## Directions
Every record, apart from its pictures, should be repeated exactly.

## Record excerpts
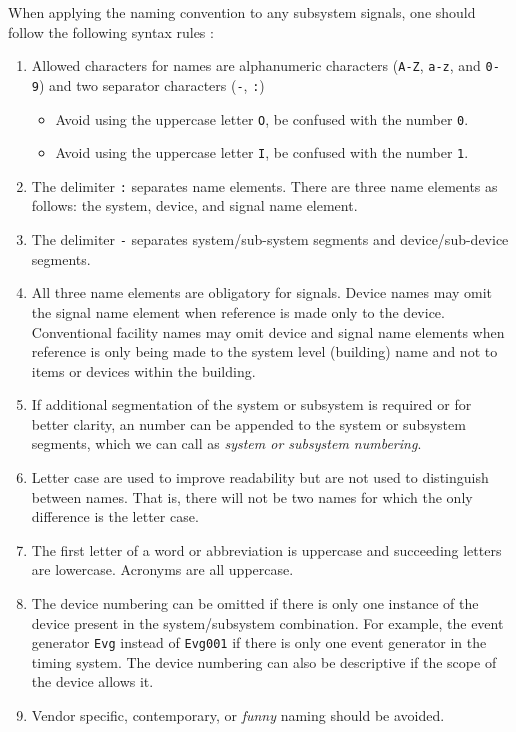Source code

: \documentclass[11pt
  , a4paper
  , article
  , oneside
]{memoir}
\begin{document}
When applying the naming convention to any subsystem signals, one should follow the following syntax rules :
\begin{enumerate}
\item  Allowed characters for names are alphanumeric characters (\texttt{A-Z}, \texttt{a-z}, and \texttt{0-9}) and two separator characters (\texttt{-}, \texttt{:})
  \begin{itemize}
    \item Avoid using the uppercase letter \texttt{O}, be confused with the number \texttt{0}.
    \item Avoid using the uppercase letter \texttt{I}, be confused with the number \texttt{1}.
  \end{itemize}
\item The delimiter \texttt{:} separates name elements. There are three name elements as follows: the system, device, and signal name element. 
\item The delimiter \texttt{-} separates system/sub-system segments and device/sub-device segments.

\item All three name elements are obligatory for signals. Device names may omit the signal name element when reference is made only to the device. Conventional facility names may omit device and signal name elements when reference is only being made to the system level (building) name and not to items or devices within the building.

\item If additional segmentation of the system or subsystem is required or for better clarity, an number can be appended to the system or subsystem segments, which we can call as \textit{system or subsystem numbering}.

\item Letter case are used to improve readability but are not used to distinguish between names. That is, there will not be two names for which the only difference is the letter case.

\item The first letter of a word or abbreviation is uppercase and succeeding letters are lowercase. Acronyms are all uppercase.

\item The device numbering can be omitted if there is only one instance of the device present in the system/subsystem combination. For example, the event generator \texttt{Evg} instead of \texttt{Evg001} if there is only one event generator in the timing system. The device numbering can also be descriptive if the scope of the device allows it.

\item Vendor specific, contemporary, or \textit{funny} naming should be avoided. 


\end{enumerate}
\end{document}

## Written answer
Source code

: \documentclass[11pt
  , a4paper
  , article
  , oneside
]{memoir}
\begin{document}
When applying the naming convention to any subsystem signals, one should follow the following syntax rules :
\begin{enumerate}
\item  Allowed characters for names are alphanumeric characters (\texttt{A-Z}, \texttt{a-z}, and \texttt{0-9}) and two separator characters (\texttt{-}, \texttt{:})
  \begin{itemize}
    \item Avoid using the uppercase letter \texttt{O}, be confused with the number \texttt{0}.
    \item Avoid using the uppercase letter \texttt{I}, be confused with the number \texttt{1}.
  \end{itemize}
\item The delimiter \texttt{:} separates name elements. There are three name elements as follows: the system, device, and signal name element. 
\item The delimiter \texttt{-} separates system/sub-system segments and device/sub-device segments.

\item All three name elements are obligatory for signals. Device names may omit the signal name element when reference is made only to the device. Conventional facility names may omit device and signal name elements when reference is only being made to the system level (building) name and not to items or devices within the building.

\item If additional segmentation of the system or subsystem is required or for better clarity, an number can be appended to the system or subsystem segments, which we can call as \textit{system or subsystem numbering}.

\item Letter case are used to improve readability but are not used to distinguish between names. That is, there will not be two names for which the only difference is the letter case.

\item The first letter of a word or abbreviation is uppercase and succeeding letters are lowercase. Acronyms are all uppercase.

\item The device numbering can be omitted if there is only one instance of the device present in the system/subsystem combination. For example, the event generator \texttt{Evg} instead of \texttt{Evg001} if there is only one event generator in the timing system. The device numbering can also be descriptive if the scope of the device allows it.

\item Vendor specific, contemporary, or \textit{funny} naming should be avoided. 


\end{enumerate}
\end{document}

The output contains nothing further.